Nyberg: The financial market turmoil

DATE 22/11/2007
SPEAKER Deputy Governor Lars Nyberg
PLACE Riksdag Committee on Finance

I would like to begin by thanking you for the invitation to come here to discuss how we at the Riksbank view the recent unrest in the financial markets. I shall begin by talking about the background to the market turbulence and about the spark that ignited the actual chain of events. Then I shall go on to discuss developments during the autumn and what we can learn from what has happened – as far as is possible at this early stage. In conclusion, I shall talk about the risks we see before us. 
 

Rapid changes in the credit market

In recent years there have been major changes in the international credit markets. New agents have entered the market at the same time as new instruments have been introduced at a rapid pace.


At the core of the changes in the credit market is a phenomenon called securitisation. This has to a great extent been practised by US mortgage institutions and banks since the 1970s. So it is not a new phenomenon. In brief, securitisation entails a number of loans, such as mortgages or credit card accounts, being placed in a specially-created company, which is then financed by issuing bonds on the market. These bonds are usually called Asset Backed Securities (ABS). Managed properly, there are considerable advantages to securitisation. Illiquid loans are converted into liquid bonds, which can easily be sold. Many investors are happy to have credit risk in their portfolios for better diversification. But they do not want to manage individual credits, and they also want liquidity in their investments. They therefore appreciate the securitised products.


In recent years, however, it has become increasingly common for securitised loans (which have been converted into bonds) to be repackaged into various so-called structured credit instruments. An impressive variety of this type of structured product has arisen in a short period of time. Perhaps the most common form are those known as CDOs, Collateralised Debt Obligations. With a CDO it is possible to put together bonds from many different securitised loan portfolios and even to add other assets if desired. The idea is that the portfolio that has been put together is structured in different parts (tranches) with different credit risks (this is in practice often done by the large international investment banks). When interest income from the underlying assets starts coming in, it is distributed according to the order of priority of the tranches, or their seniority. First, the most senior tranches receive their allocation. After that the income is distributed to the second most senior tranches, and so on. Investing in a junior tranche thus entails greater risk than investing in a senior tranche, but on the other hand the earnings are higher. At the bottom is an equity-like part, which is only paid when all the others have received their share. But then they receive everything that is left. The advantage with prioritising the payments in this way is that one can sell the tranches to investors with different risk appetites. Those with a high risk appetite can buy the higher risk tranches, while more cautious investors, such as insurance companies and pension funds, can buy the tranches that are assessed to have the lowest credit risk.

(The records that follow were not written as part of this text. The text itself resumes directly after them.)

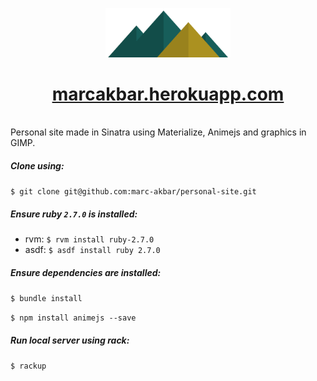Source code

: <p align="center">
  <img alt="Mountain Logo" src="public/images/mountain_range.png" width="200" />
</p>
<h1 align="center">
  <a href="http://marcakbar-personal.herokuapp.com">marcakbar.herokuapp.com</a>
</h1>
<br/>
Personal site made in Sinatra using Materialize, Animejs and graphics in GIMP.

##### Clone using:

`$ git clone git@github.com:marc-akbar/personal-site.git`

##### Ensure ruby `2.7.0` is installed:
- rvm: `$ rvm install ruby-2.7.0`
- asdf: `$ asdf install ruby 2.7.0`

##### Ensure dependencies are installed:

`$ bundle install`

`$ npm install animejs --save`

##### Run local server using rack:

`$ rackup`

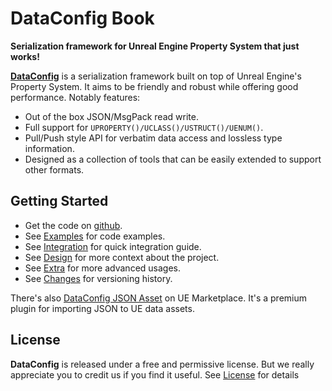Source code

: # DataConfig Book

__Serialization framework for Unreal Engine Property System that just works!__

[**DataConfig**][1] is a serialization framework built on top of Unreal Engine's Property System. It aims to be friendly and robust while offering good performance. Notably features:

- Out of the box JSON/MsgPack read write.
- Full support for `UPROPERTY()/UCLASS()/USTRUCT()/UENUM()`.
- Pull/Push style API for verbatim data access and lossless type information.
- Designed as a collection of tools that can be easily extended to support other formats.

## Getting Started

- Get the code on [github][1].
- See [Examples](Examples/index.html) for code examples.
- See [Integration](Integration.md) for quick integration guide.
- See [Design](Design.md) for more context about the project.
- See [Extra](Extra/index.html) for more advanced usages.
- See [Changes](Changes.md) for versioning history.

There's also [DataConfig JSON Asset][2] on UE Marketplace. It's a premium plugin for importing JSON to UE data assets.

## License

**DataConfig** is released under a free and permissive license. But we really appreciate you to credit us if you find it useful. See [License](License.md) for details

[1]: https://github.com/slowburn-dev/DataConfig "slowburn-dev/DataConfig"
[2]: https://www.unrealengine.com/marketplace/en-US/product/dataconfig-json-asset "DataConfig JSON Asset"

But although there are advantages to packaging together securitised loans in a CDO, there are also disadvantages. One disadvantage is that it is expensive, time-consuming and difficult to assess the credit risk in the different tranches. The underlying assets may be of a heterogeneous nature. Moreover, there are products where a CDO is repackaged and in turn included as a component in another CDO, which will of course make it more difficult to gain an overview of the risk content. The credit risk in the structured products is often assessed by the credit rating agencies, which also rate the different tranches, at least the more senior ones. The credit rating agencies thus play an important role with regard to the structured products. Pricing is another problem. Tailor-made products are not in general subject to regular trading and price listings are rare. One is often reduced to employing mathematical models, which are based on estimated default frequencies for various credits, given the development previously observed. Quite simply, one calculates a price of what the instrument should be worth and hopefully the theoretical price will not differ too much from the price one gets if one actually sells it. The credit rating is often a decisive factor in the pricing.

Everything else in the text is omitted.